━━━ THE DATA ━━━
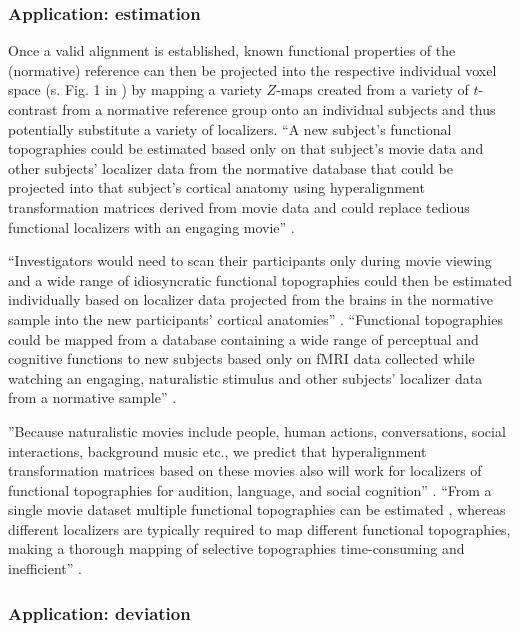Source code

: \subsubsection{Application: estimation}
%
Once a valid alignment is established, known functional properties of the
(normative) reference can then be projected into the respective individual voxel
space (s. Fig. 1 in \citep{nishimoto2016lining}) by mapping a variety $Z$-maps
created from a variety of $t$-contrast from a normative reference group onto an
individual subjects and thus potentially substitute a variety of localizers.
%
``A new subject's functional topographies could be estimated based only on that
subject's movie data and other subjects' localizer data from the normative
database that could be projected into that subject's cortical anatomy using
hyperalignment transformation matrices derived from movie data and could replace
tedious functional localizers with an engaging movie''
\citep{jiahui2020predicting}.

%
``Investigators would need to scan their participants only during movie viewing
and a wide range of idiosyncratic functional topographies could then be
estimated individually based on localizer data projected from the brains in the
normative sample into the new participants' cortical anatomies''
\citep{jiahui2020predicting}.
%
``Functional topographies could be mapped from a database containing a wide
range of perceptual and cognitive functions to new subjects based only on fMRI
data collected while watching an engaging, naturalistic stimulus and other
subjects' localizer data from a normative sample'' \citep{jiahui2020predicting}.

%
''Because naturalistic movies include people, human actions, conversations,
social interactions, background music etc., we predict that hyperalignment
transformation matrices based on these movies also will work for localizers of
functional topographies for audition, language, and social cognition''
\citep{jiahui2020predicting}.
%
``From a single movie dataset multiple functional topographies can be estimated
\citep{guntupalli2016model}, whereas different localizers are typically required
to map different functional topographies, making a thorough mapping of selective
topographies time-consuming and inefficient'' \citep{jiahui2020predicting}.



\subsubsection{Application: deviation}

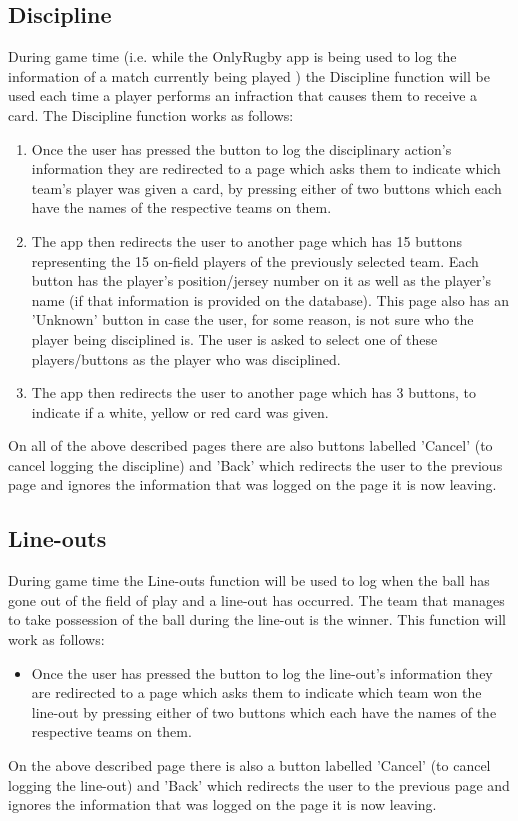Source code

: \documentclass[hidelinks,a4paper,12pt]{article}
\begin{document}
	\subsection{Discipline}
		During game time (i.e. while the OnlyRugby app is being used to log the information of a match currently being played ) the Discipline function will be used each time a player performs an infraction that causes them to receive a card. The Discipline function works as follows:
		\begin{enumerate}
			\item Once the user has pressed the button to log the disciplinary action's information they are redirected to a page which asks them to indicate which team's player was given a card, by pressing either of two buttons which each have the names of the respective teams on them.
			\item The app then redirects the user to another page which has 15 buttons representing the 15 on-field players of the previously selected team. Each button has the player's position/jersey number on it as well as the player's name (if that information is provided on the database). This page also has an 'Unknown' button in case the user, for some reason, is not sure who the player being disciplined is. The user is asked to select one of these players/buttons as the player who was disciplined.
			\item The app then redirects the user to another page which has 3 buttons, to indicate if a white, yellow or red card was given.
		\end{enumerate}
	On all of the above described pages there are also buttons labelled 'Cancel' (to cancel logging the discipline) and 'Back' which redirects the user to the previous page and ignores the information that was logged on the page it is now leaving.

	\subsection{Line-outs}
	During game time the Line-outs function will be used to log when the ball has gone out of the field of play and a line-out has occurred. The team that manages to take possession of the ball during the line-out is the winner. This function will work as follows:
	\begin{itemize}
		\item Once the user has pressed the button to log the line-out's information they are redirected to a page which asks them to indicate which team won the line-out by pressing either of two buttons which each have the names of the respective teams on them.
	\end{itemize}
	On the above described page there is also a button labelled 'Cancel' (to cancel logging the line-out) and 'Back' which redirects the user to the previous page and ignores the information that was logged on the page it is now leaving.
\end{document}

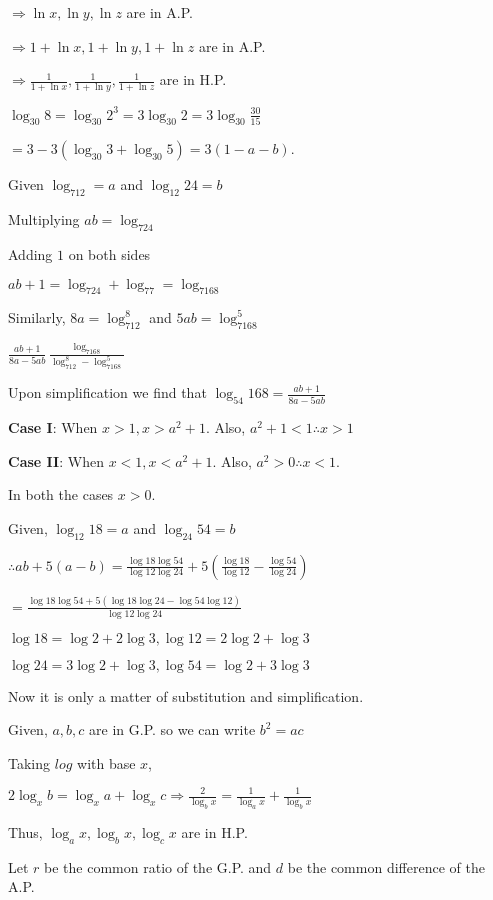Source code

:   $\Rightarrow \ln x, \ln y, \ln z$ are in A.P.

  $\Rightarrow 1 + \ln x, 1 + \ln y, 1 + \ln z$ are in A.P.

  $\Rightarrow \frac{1}{1 + \ln x}, \frac{1}{1 + \ln y}, \frac{1}{1 + \ln z}$ are in H.P.
\item $\log_{30}8 = \log_{30}2^3 = 3\log_{30}2 = 3\log_{30}\frac{30}{15}$

  $= 3 - 3(\log_{30}3 + \log_{30}5) = 3(1 - a - b)$.
\item Given $\log_712 = a$ and $\log_{12}24 = b$

  Multiplying $ab = \log_724$

  Adding $1$ on both sides

  $ab + 1 = \log_724 + \log_77 = \log_7168$

  Similarly, $8a = \log_712^8$ and $5ab = \log_7168^5$

  $\frac{ab + 1}{8a - 5ab} \frac{\log_7168}{\log_712^8 - \log_7168^5}$

  Upon simplification we find that $\log_{54}168 = \frac{ab + 1}{8a - 5ab}$
\item {\bf Case I}: When $x > 1, x > a^2 + 1$. Also, $a^2 + 1 < 1 \therefore x > 1$

  {\bf Case II}: When $x < 1, x < a^2 + 1$. Also, $a^2 > 0 \therefore x < 1$.

  In both the cases $x > 0$.
\item Given, $\log_{12}18 = a$ and $\log_{24}54 = b$

  $\therefore ab + 5(a - b) = \frac{\log 18\log 54}{\log 12\log 24} + 5\left(\frac{\log 18}{\log 12} - \frac{\log 54}{\log 24}\right)$

  $= \frac{\log 18\log 54 + 5(\log 18\log 24 - \log 54\log 12)}{\log 12\log 24}$

  $\log 18 = \log 2 + 2\log 3, \log 12 = 2\log 2 + \log 3$

  $\log 24 = 3\log 2 + \log 3, \log 54 = \log 2 + 3\log 3$

  Now it is only a matter of substitution and simplification.
\item Given, $a, b, c$ are in G.P. so we can write $b^2 = ac$

  Taking $log$ with base $x$,

  $2\log_xb = \log_xa + \log_xc \Rightarrow \frac{2}{\log_bx} = \frac{1}{\log_ax} + \frac{1}{\log_bx}$

  Thus, $\log_ax, \log_bx, \log_cx$ are in H.P.
\item Let $r$ be the common ratio of the G.P. and $d$ be the common difference of the A.P.

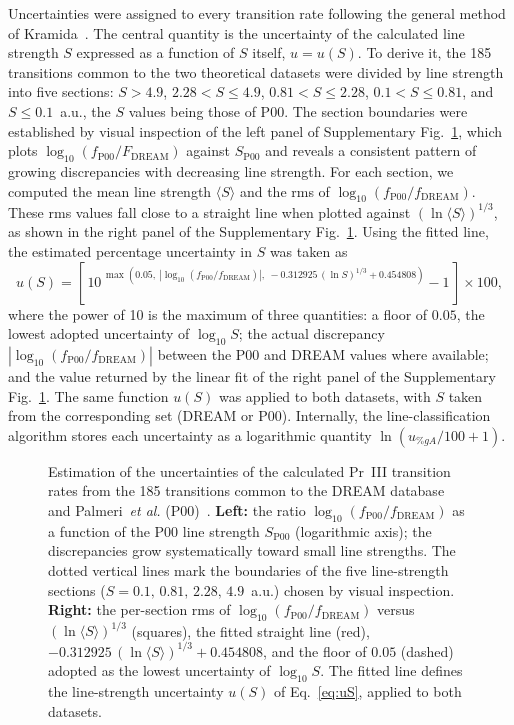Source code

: \documentclass[10pt]{article}
\begin{document}
Uncertainties were assigned to every transition rate following the general
method of Kramida~\cite{Kramida2024_EPJD}. The central quantity is the
uncertainty of the calculated line strength $S$ expressed as a function of $S$
itself, $u=u(S)$. To derive it, the 185 transitions common to the two
theoretical datasets were divided by line strength into five sections:
$S>4.9$, $2.28<S\le4.9$, $0.81<S\le2.28$, $0.1<S\le0.81$, and $S\le0.1$~a.u.,
the $S$ values being those of P00. The section boundaries were established by
visual inspection of the left panel of Supplementary Fig.~\ref{fig:tp_unc},
which plots $\log_{10}(f_{\mathrm{P00}}/F_{\mathrm{DREAM}})$ against
$S_{\mathrm{P00}}$ and reveals a consistent pattern of growing discrepancies
with decreasing line strength. For each section, we computed the mean line
strength $\langle S\rangle$ and the rms of
$\log_{10}(f_{\mathrm{P00}}/f_{\mathrm{DREAM}})$. These rms values fall close
to a straight line when plotted against $(\ln\langle S\rangle)^{1/3}$, as shown
in the right panel of the Supplementary Fig.~\ref{fig:tp_unc}. Using the fitted
line, the estimated percentage uncertainty in $S$ was taken as
\begin{equation}
u(S) = \left[\,10^{\,\max\!\left(0.05,\
\left|\log_{10}(f_{\mathrm{P00}}/f_{\mathrm{DREAM}})\right|,\
-0.312925\,(\ln S)^{1/3} + 0.454808\right)} - 1\,\right]\times 100 ,
\label{eq:uS}
\end{equation}
where the power of 10 is the maximum of three quantities: a floor of $0.05$, the lowest adopted
uncertainty of $\log_{10}S$; the actual discrepancy
$\left|\log_{10}(f_{\mathrm{P00}}/f_{\mathrm{DREAM}})\right|$ between the P00
and DREAM values where available; and the value returned by the linear fit of
the right panel of the Supplementary Fig.~\ref{fig:tp_unc}. The same function
$u(S)$ was applied to both datasets, with $S$ taken from the corresponding set
(DREAM or P00). Internally, the line-classification algorithm stores each uncertainty as a
logarithmic quantity $\ln(u_{\%gA}/100 + 1)$.

\begin{figure}[t]
  \centering
  
  \caption{Estimation of the uncertainties of the calculated Pr~III transition
  rates from the 185 transitions common to the DREAM database~\cite{DREAM} and
  Palmeri~\textit{et al.} (P00)~\cite{Palmeri2000}.
  \textbf{Left:} the ratio $\log_{10}(f_{\mathrm{P00}}/f_{\mathrm{DREAM}})$ as a
  function of the P00 line strength $S_{\mathrm{P00}}$ (logarithmic axis); the
  discrepancies grow systematically toward small line strengths. The dotted
  vertical lines mark the boundaries of the five line-strength sections
  ($S=0.1,\,0.81,\,2.28,\,4.9$~a.u.) chosen by visual inspection.
  \textbf{Right:} the per-section rms of
  $\log_{10}(f_{\mathrm{P00}}/f_{\mathrm{DREAM}})$ versus
  $(\ln\langle S\rangle)^{1/3}$ (squares), the fitted straight line (red),
  $-0.312925\,(\ln\langle S\rangle)^{1/3}+0.454808$, and the floor of $0.05$
  (dashed) adopted as the lowest uncertainty of $\log_{10}S$. The fitted line
  defines the line-strength uncertainty $u(S)$ of Eq.~\eqref{eq:uS}, applied to
  both datasets.}
  \label{fig:tp_unc}
\end{figure}
\end{document}
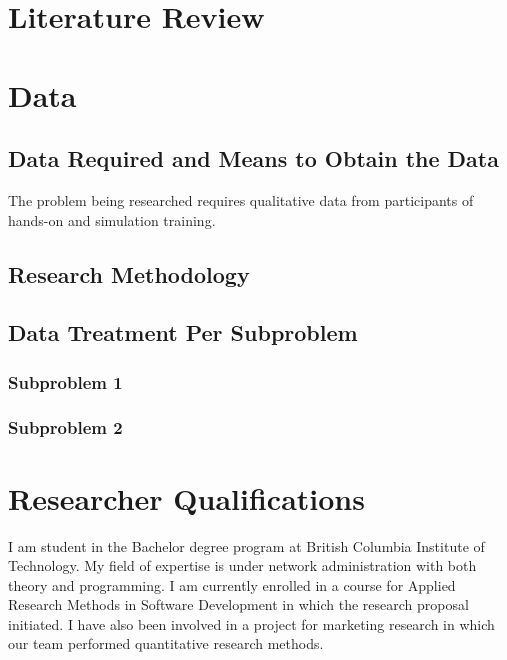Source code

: \documentclass[titlepage]{article}
\begin{document}
\clearpage

\section{Literature Review}

\clearpage

\section{Data}

\subsection{Data Required and Means to Obtain the Data}
The problem being researched requires qualitative data from participants of hands-on
and simulation training.  

\subsection{Research Methodology}

\subsection{Data Treatment Per Subproblem}

\subsubsection{Subproblem 1}

\subsubsection{Subproblem 2}

\clearpage

\section{Researcher Qualifications}
I am student in the Bachelor degree program at British Columbia Institute of Technology.
My field of expertise is under network administration with both theory and programming.
I am currently enrolled in a course for Applied Research Methods in Software Development
in which the research proposal initiated.  I have also been involved in a project for
marketing research in which our team performed quantitative research methods.

\clearpage
\end{document}
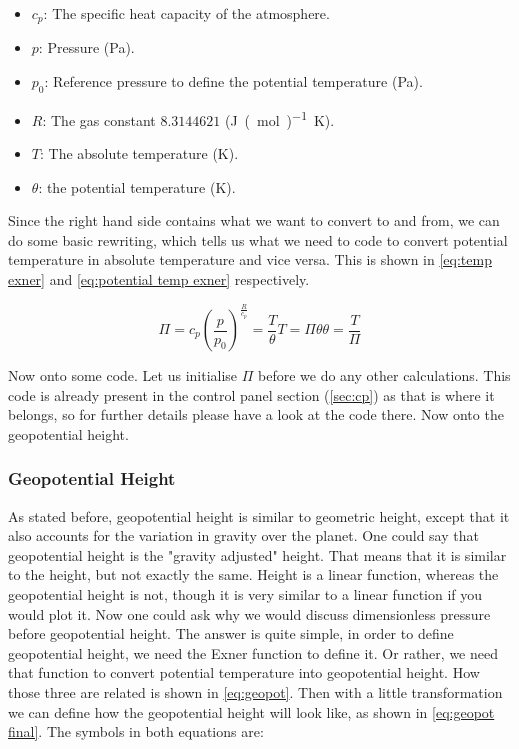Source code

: \begin{itemize}
    \item $c_p$: The specific heat capacity of the atmosphere.
    \item $p$: Pressure (\si{Pa}).
    \item $p_0$: Reference pressure to define the potential temperature (\si{Pa}).
    \item $R$: The gas constant $8.3144621$ (\si{J(mol)^{-1}K}).
    \item $T$: The absolute temperature (\si{K}).
    \item $\theta$: the potential temperature (\si{K}).
\end{itemize}

Since the right hand side contains what we want to convert to and from, we can do some basic rewriting, which tells us what we need to code to convert potential temperature in absolute 
temperature and vice versa. This is shown in \autoref{eq:temp exner} and \autoref{eq:potential temp exner} respectively.

\begin{subequations}
    \begin{equation}
        \label{eq:exner}
        \Pi = c_p(\frac{p}{p_0})^{\frac{R}{c_p}} = \frac{T}{\theta}
    \end{equation}
    \begin{equation}
        \label{eq:temp exner}
        T = \Pi\theta
    \end{equation}
    \begin{equation}
        \label{eq:potential temp exner}
        \theta = \frac{T}{\Pi}
    \end{equation}
\end{subequations}

Now onto some code. Let us initialise $\Pi$ before we do any other calculations. This code is already present in the control panel section (\autoref{sec:cp}) as that is where it belongs, so for 
further details please have a look at the code there. Now onto the geopotential height. 

\subsubsection{Geopotential Height}
As stated before, geopotential height is similar to geometric height, except that it also accounts for the variation in gravity over the planet. One could say that geopotential height is the 
"gravity adjusted" height. That means that it is similar to the height, but not exactly the same. Height is a linear function, whereas the geopotential height is not, though it is very similar 
to a linear function if you would plot it. Now one could ask why we would discuss dimensionless pressure before geopotential height. The answer is quite simple, in order to define geopotential 
height, we need the Exner function to define it. Or rather, we need that function to convert potential temperature into geopotential height. How those three are related is shown in 
\autoref{eq:geopot}. Then with a little transformation we can define how the geopotential height will look like, as shown in \autoref{eq:geopot final}. The symbols in both equations are:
━━━
**WORK INSTRUCTIONS:** Show the lines of the data that hold the word "based".

**EXERCISE ANSWER:**
``A new subject's functional topographies could be estimated based only on that
estimated individually based on localizer data projected from the brains in the
range of perceptual and cognitive functions to new subjects based only on fMRI
transformation matrices based on these movies also will work for localizers of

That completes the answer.